*Data section:*
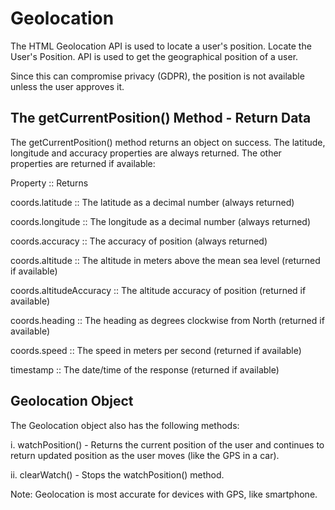 
# Geolocation

The HTML Geolocation API is used to locate a user's position. Locate the User's Position.  API is used to get the geographical position of a user.

Since this can compromise privacy (GDPR), the position is not available unless the user approves it.

## The getCurrentPosition() Method - Return Data


The getCurrentPosition() method returns an object on success. The latitude, longitude and accuracy properties are always returned. The other properties are returned if available:

Property	               ::             Returns

coords.latitude	           ::             The latitude as a decimal number (always returned)

coords.longitude	       ::             The longitude as a decimal number (always returned)

coords.accuracy	           ::             The accuracy of position (always returned)

coords.altitude	           ::             The altitude in meters above the mean sea level (returned if available)

coords.altitudeAccuracy	   ::             The altitude accuracy of position (returned if available)

coords.heading	           ::             The heading as degrees clockwise from North (returned if available)

coords.speed	           ::             The speed in meters per second (returned if available)

timestamp	               ::             The date/time of the response (returned if available)




## Geolocation Object 

The Geolocation object also has the following methods:

i. watchPosition() - Returns the current position of the user and continues to return updated position as the user moves (like the GPS in a car).

ii. clearWatch() - Stops the watchPosition() method.

Note: Geolocation is most accurate for devices with GPS, like smartphone.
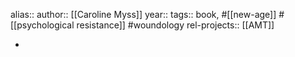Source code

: alias::
author:: [[Caroline Myss]]
year::
tags:: book, #[[new-age]] #[[psychological resistance]] #woundology
rel-projects:: [[AMT]]



-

*Your task:* Bring together every line in the entries that holds the string "accuracy".

*Answer to the exercise:*
The getCurrentPosition() method returns an object on success. The latitude, longitude and accuracy properties are always returned. The other properties are returned if available:
coords.accuracy	           ::             The accuracy of position (always returned)
coords.altitudeAccuracy	   ::             The altitude accuracy of position (returned if available)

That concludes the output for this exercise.